(Instructions for the task): Extract each line from the entries below that has the string "under" in it.

(Data to process):

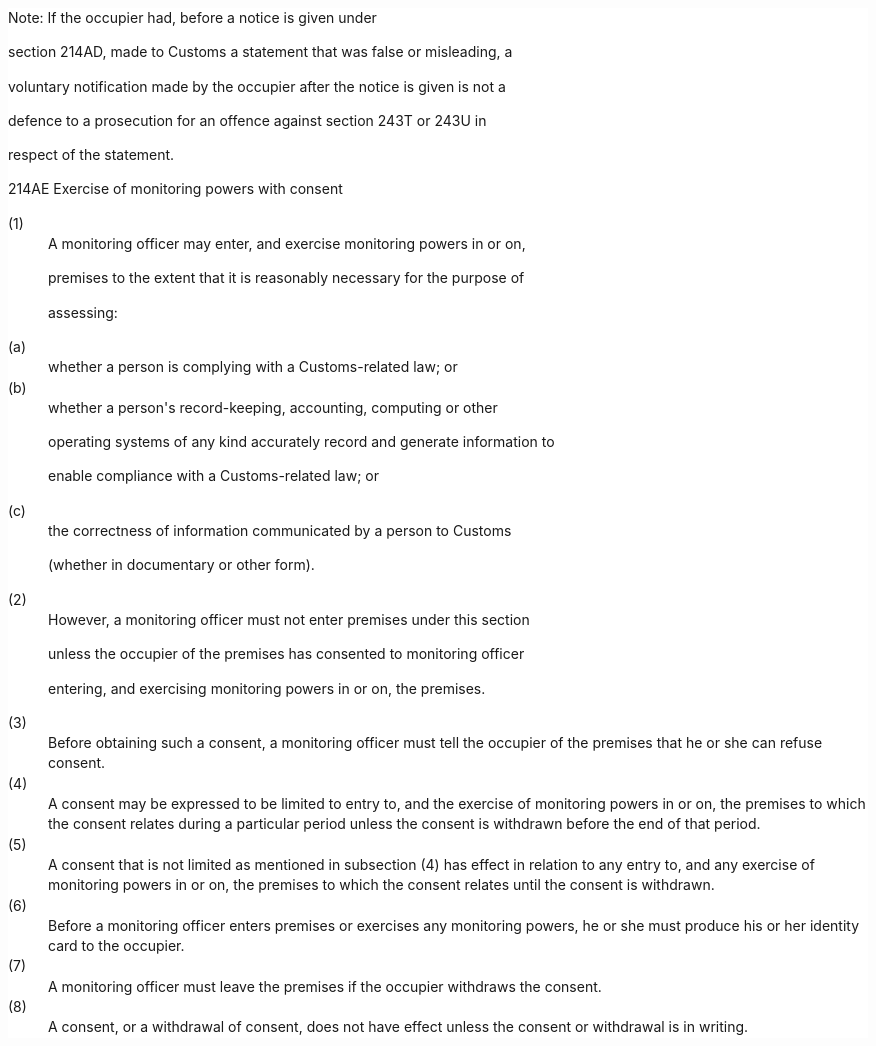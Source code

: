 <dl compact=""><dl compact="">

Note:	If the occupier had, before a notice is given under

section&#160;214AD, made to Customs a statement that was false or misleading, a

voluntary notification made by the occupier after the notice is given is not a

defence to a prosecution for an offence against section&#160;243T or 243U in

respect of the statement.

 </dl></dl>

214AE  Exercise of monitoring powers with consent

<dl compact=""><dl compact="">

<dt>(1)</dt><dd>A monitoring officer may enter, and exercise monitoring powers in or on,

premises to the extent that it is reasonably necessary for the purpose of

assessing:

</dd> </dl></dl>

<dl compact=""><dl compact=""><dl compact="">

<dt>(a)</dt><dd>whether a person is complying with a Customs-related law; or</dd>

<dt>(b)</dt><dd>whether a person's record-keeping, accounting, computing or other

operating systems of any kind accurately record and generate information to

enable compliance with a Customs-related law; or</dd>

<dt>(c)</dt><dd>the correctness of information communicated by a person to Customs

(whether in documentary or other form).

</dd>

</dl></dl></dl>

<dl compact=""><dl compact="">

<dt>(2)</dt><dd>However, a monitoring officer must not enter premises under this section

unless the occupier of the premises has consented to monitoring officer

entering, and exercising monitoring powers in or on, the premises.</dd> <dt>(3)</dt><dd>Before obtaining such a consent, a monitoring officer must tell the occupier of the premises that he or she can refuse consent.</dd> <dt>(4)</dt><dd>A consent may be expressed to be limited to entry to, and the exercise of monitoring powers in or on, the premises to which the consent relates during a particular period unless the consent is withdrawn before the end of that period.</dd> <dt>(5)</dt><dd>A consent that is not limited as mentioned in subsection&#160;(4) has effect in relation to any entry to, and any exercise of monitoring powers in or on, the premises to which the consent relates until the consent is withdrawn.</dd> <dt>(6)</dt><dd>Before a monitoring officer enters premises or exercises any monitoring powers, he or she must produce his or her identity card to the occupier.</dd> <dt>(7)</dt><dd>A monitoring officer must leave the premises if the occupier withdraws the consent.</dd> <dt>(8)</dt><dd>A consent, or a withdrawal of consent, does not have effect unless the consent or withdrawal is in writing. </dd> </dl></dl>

...

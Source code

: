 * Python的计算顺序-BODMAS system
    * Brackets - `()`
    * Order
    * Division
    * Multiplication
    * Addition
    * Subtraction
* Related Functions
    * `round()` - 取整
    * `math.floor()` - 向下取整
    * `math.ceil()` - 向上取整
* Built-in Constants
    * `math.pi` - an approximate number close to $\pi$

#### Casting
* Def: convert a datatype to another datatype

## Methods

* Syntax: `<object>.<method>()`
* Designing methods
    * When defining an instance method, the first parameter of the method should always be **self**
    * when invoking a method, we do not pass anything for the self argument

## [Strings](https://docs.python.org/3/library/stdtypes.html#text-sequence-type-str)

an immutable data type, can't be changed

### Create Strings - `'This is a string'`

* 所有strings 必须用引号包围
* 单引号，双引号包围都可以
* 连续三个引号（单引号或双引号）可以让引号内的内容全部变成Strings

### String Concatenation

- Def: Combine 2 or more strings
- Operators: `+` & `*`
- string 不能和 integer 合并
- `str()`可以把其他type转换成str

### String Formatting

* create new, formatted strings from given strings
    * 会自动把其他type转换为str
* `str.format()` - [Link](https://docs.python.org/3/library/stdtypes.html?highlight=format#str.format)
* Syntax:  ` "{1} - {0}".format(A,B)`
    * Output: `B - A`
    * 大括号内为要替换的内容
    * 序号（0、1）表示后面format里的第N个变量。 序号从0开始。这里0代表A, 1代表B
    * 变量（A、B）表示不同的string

(Answer space):
Note:	If the occupier had, before a notice is given under
<dt>(2)</dt><dd>However, a monitoring officer must not enter premises under this section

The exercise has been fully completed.